Interrogé sur ces essais cliniques, Judes Poirier se tient sur la réserve. Ce spécialiste de la maladie d’Alzheimer à l’Institut universitaire en santé mentale Douglas en a vu d’autres. « Le problème, c’est qu’on s’est fait échauder : beaucoup de thérapies qui fonctionnaient chez la souris n’ont pas tenu leurs promesses au moment du transfert chez l’humain », rappelle-t-il.

Le bilan est pour le moins décevant : près de 300 molécules ont échoué, dont une dizaine depuis 2016 qui étaient en essai de phase III, donc tout près du but. Beaucoup ciblaient les protéines bêta-amyloïdes. « Quatre composés inhibant la synthèse de la bêta-amyloïde ont été testés : ils ont tous, sans exception, accéléré la maladie chez les patients », remarque Judes Poirier, qui ne croit pas à la « théorie amyloïde », selon laquelle ces protéines sont l’ennemi à abattre. Les mécanismes en cause restant flous, rien ne sert de tirer à l’aveugle, selon lui. « L’alzheimer est une maladie complexe, qui touche plusieurs régions du cerveau, plusieurs types de neurones, et qui évolue sur presque 30 ans… Je ne pense pas que des antisens qui cibleraient la bêta-amyloïde soient une bonne idée. »
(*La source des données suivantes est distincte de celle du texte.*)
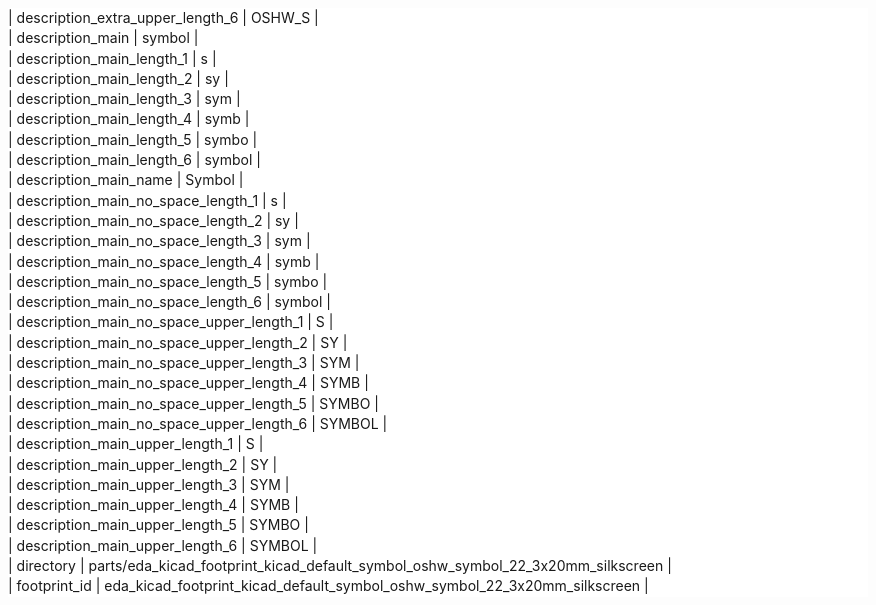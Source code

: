 | description_extra_upper_length_6 | OSHW_S |  
| description_main | symbol |  
| description_main_length_1 | s |  
| description_main_length_2 | sy |  
| description_main_length_3 | sym |  
| description_main_length_4 | symb |  
| description_main_length_5 | symbo |  
| description_main_length_6 | symbol |  
| description_main_name | Symbol |  
| description_main_no_space_length_1 | s |  
| description_main_no_space_length_2 | sy |  
| description_main_no_space_length_3 | sym |  
| description_main_no_space_length_4 | symb |  
| description_main_no_space_length_5 | symbo |  
| description_main_no_space_length_6 | symbol |  
| description_main_no_space_upper_length_1 | S |  
| description_main_no_space_upper_length_2 | SY |  
| description_main_no_space_upper_length_3 | SYM |  
| description_main_no_space_upper_length_4 | SYMB |  
| description_main_no_space_upper_length_5 | SYMBO |  
| description_main_no_space_upper_length_6 | SYMBOL |  
| description_main_upper_length_1 | S |  
| description_main_upper_length_2 | SY |  
| description_main_upper_length_3 | SYM |  
| description_main_upper_length_4 | SYMB |  
| description_main_upper_length_5 | SYMBO |  
| description_main_upper_length_6 | SYMBOL |  
| directory | parts/eda_kicad_footprint_kicad_default_symbol_oshw_symbol_22_3x20mm_silkscreen |  
| footprint_id | eda_kicad_footprint_kicad_default_symbol_oshw_symbol_22_3x20mm_silkscreen |  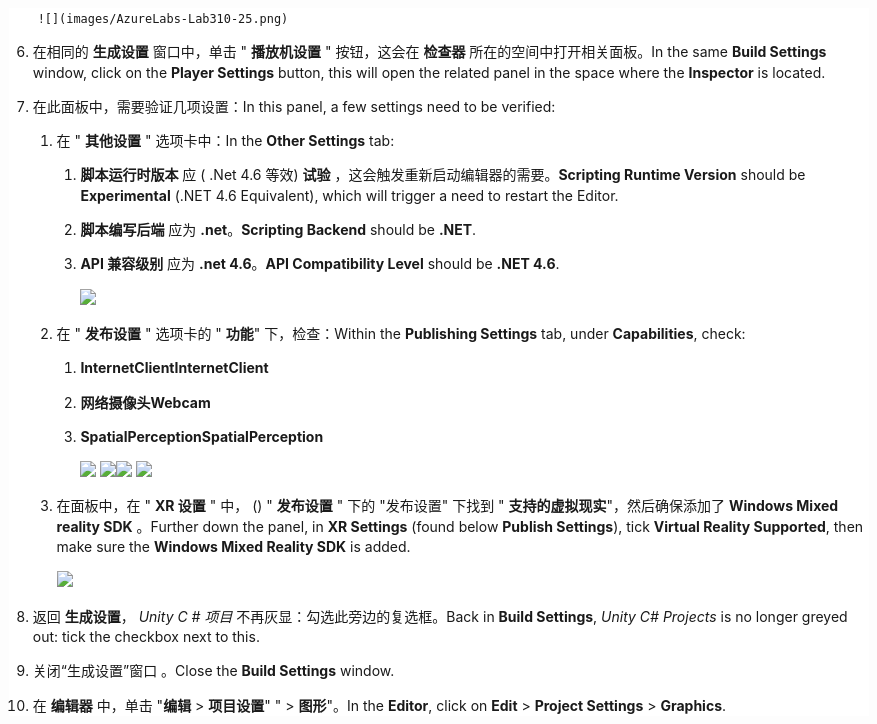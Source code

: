         ![](images/AzureLabs-Lab310-25.png)

6.  <span data-ttu-id="c19a4-234">在相同的 **生成设置** 窗口中，单击 " **播放机设置** " 按钮，这会在 **检查器** 所在的空间中打开相关面板。</span><span class="sxs-lookup"><span data-stu-id="c19a4-234">In the same **Build Settings** window, click on the **Player Settings** button, this will open the related panel in the space where the **Inspector** is located.</span></span>

7. <span data-ttu-id="c19a4-235">在此面板中，需要验证几项设置：</span><span class="sxs-lookup"><span data-stu-id="c19a4-235">In this panel, a few settings need to be verified:</span></span>

    1.  <span data-ttu-id="c19a4-236">在 " **其他设置** " 选项卡中：</span><span class="sxs-lookup"><span data-stu-id="c19a4-236">In the **Other Settings** tab:</span></span>

        1.  <span data-ttu-id="c19a4-237">**脚本运行时版本** 应 ( .Net 4.6 等效) **试验** ，这会触发重新启动编辑器的需要。</span><span class="sxs-lookup"><span data-stu-id="c19a4-237">**Scripting Runtime Version** should be **Experimental** (.NET 4.6 Equivalent), which will trigger a need to restart the Editor.</span></span>

        2. <span data-ttu-id="c19a4-238">**脚本编写后端** 应为 **.net**。</span><span class="sxs-lookup"><span data-stu-id="c19a4-238">**Scripting Backend** should be **.NET**.</span></span>

        3. <span data-ttu-id="c19a4-239">**API 兼容级别** 应为 **.net 4.6**。</span><span class="sxs-lookup"><span data-stu-id="c19a4-239">**API Compatibility Level** should be **.NET 4.6**.</span></span>

            ![](images/AzureLabs-Lab310-26.png)

    2.  <span data-ttu-id="c19a4-240">在 " **发布设置** " 选项卡的 " **功能**" 下，检查：</span><span class="sxs-lookup"><span data-stu-id="c19a4-240">Within the **Publishing Settings** tab, under **Capabilities**, check:</span></span>

        1. <span data-ttu-id="c19a4-241">**InternetClient**</span><span class="sxs-lookup"><span data-stu-id="c19a4-241">**InternetClient**</span></span>

        2.  <span data-ttu-id="c19a4-242">**网络摄像头**</span><span class="sxs-lookup"><span data-stu-id="c19a4-242">**Webcam**</span></span>

        3. <span data-ttu-id="c19a4-243">**SpatialPerception**</span><span class="sxs-lookup"><span data-stu-id="c19a4-243">**SpatialPerception**</span></span>

            <span data-ttu-id="c19a4-244">![](images/AzureLabs-Lab310-27.png) ![](images/AzureLabs-Lab310-28.png)</span><span class="sxs-lookup"><span data-stu-id="c19a4-244">![](images/AzureLabs-Lab310-27.png) ![](images/AzureLabs-Lab310-28.png)</span></span>

    3.  <span data-ttu-id="c19a4-245">在面板中，在 " **XR 设置** " 中， () " **发布设置** " 下的 "发布设置" 下找到 " **支持的虚拟现实**"，然后确保添加了 **Windows Mixed reality SDK** 。</span><span class="sxs-lookup"><span data-stu-id="c19a4-245">Further down the panel, in **XR Settings** (found below **Publish Settings**), tick **Virtual Reality Supported**, then make sure the **Windows Mixed Reality SDK** is added.</span></span>

        ![](images/AzureLabs-Lab310-29.png)

8.  <span data-ttu-id="c19a4-246">返回 **生成设置**， *Unity C \# 项目* 不再灰显：勾选此旁边的复选框。</span><span class="sxs-lookup"><span data-stu-id="c19a4-246">Back in **Build Settings**, *Unity C\# Projects* is no longer greyed out: tick the checkbox next to this.</span></span>

9.  <span data-ttu-id="c19a4-247">关闭“生成设置”窗口  。</span><span class="sxs-lookup"><span data-stu-id="c19a4-247">Close the **Build Settings** window.</span></span>

10. <span data-ttu-id="c19a4-248">在 **编辑器** 中，单击 "**编辑**  >  **项目设置**" "  >  **图形**"。</span><span class="sxs-lookup"><span data-stu-id="c19a4-248">In the **Editor**, click on **Edit** > **Project Settings** > **Graphics**.</span></span>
Selon lui, le nœud du problème réside dans le fait que les traitements sont testés trop tard dans la progression de la maladie. « Quand les symptômes surviennent, les neurones sont déjà en bonne partie détruits. Il faudrait déceler les premiers marqueurs biologiques et intervenir 15 ou 20 ans avant les symptômes », mentionne-t-il. Voilà quelque chose qui pourrait un jour être fait pour la chorée de Huntington, croit Alby Richard, et pour d’autres maladies génétiques. Les oligonucléotides ont comme vocation ultime la prévention, histoire d’agir bien avant que les protéines diaboliques commencent leurs ravages.

Mélanie Gaudette ne bénéficiera sans doute pas d’un tel sursis ; il faut présenter des symptômes pour participer à l’essai clinique du CHUM. Mais si elle pouvait, elle n’est pas sûre qu’elle y prendrait part. « Je vois le positif dans tout. La maladie de mon père l’a rapproché de nous et lui a permis de prendre du temps pour lui. Quant à moi, il arrivera ce qu’il arrivera ; après tout, on peut mourir d’un cancer ou en traversant la rue. Je n’ai pas peur de vieillir, j’aurai vécu à 100 milles à l’heure », dit-elle.